- [What you should do]:
Using the listing below, please gather every line containing the word "cancel".
▶
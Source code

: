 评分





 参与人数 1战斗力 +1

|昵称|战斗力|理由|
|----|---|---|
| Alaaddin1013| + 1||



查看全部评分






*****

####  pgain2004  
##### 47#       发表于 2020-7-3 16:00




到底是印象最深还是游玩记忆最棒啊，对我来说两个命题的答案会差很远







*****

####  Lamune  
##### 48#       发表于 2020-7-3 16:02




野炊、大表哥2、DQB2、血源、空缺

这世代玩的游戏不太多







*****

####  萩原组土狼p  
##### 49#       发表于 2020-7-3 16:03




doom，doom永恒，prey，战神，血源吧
◀
▶
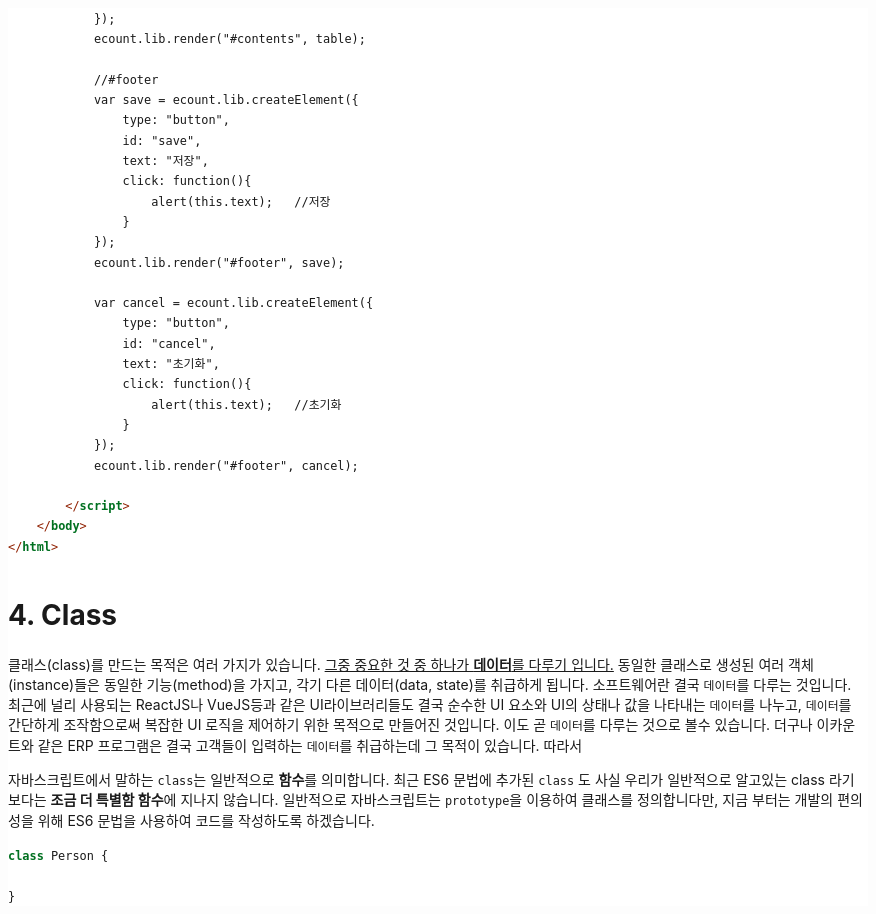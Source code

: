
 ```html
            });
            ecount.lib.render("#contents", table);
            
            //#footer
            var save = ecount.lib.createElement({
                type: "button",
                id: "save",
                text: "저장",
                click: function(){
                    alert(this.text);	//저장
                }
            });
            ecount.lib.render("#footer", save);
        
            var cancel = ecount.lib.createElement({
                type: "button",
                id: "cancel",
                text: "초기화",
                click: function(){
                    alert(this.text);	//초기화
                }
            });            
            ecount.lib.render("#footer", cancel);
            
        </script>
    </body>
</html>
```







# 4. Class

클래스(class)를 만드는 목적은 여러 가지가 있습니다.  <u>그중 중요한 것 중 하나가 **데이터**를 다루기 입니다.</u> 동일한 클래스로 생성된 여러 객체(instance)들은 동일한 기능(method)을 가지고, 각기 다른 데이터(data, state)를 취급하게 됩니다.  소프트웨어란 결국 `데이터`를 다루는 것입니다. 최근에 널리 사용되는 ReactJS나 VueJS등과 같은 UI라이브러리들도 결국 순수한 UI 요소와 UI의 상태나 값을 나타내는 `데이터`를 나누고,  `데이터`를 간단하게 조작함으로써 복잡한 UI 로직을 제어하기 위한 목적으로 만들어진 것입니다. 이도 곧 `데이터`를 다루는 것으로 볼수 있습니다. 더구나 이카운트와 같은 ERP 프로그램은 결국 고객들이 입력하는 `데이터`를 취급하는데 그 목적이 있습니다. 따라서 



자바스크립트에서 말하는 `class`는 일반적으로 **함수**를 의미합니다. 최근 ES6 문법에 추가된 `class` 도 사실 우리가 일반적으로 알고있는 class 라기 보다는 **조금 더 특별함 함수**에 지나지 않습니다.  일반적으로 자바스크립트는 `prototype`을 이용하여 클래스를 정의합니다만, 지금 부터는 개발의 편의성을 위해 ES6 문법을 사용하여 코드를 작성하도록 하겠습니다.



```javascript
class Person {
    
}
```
◀
- [Output of the exercise]:
            var cancel = ecount.lib.createElement({
                id: "cancel",
            ecount.lib.render("#footer", cancel);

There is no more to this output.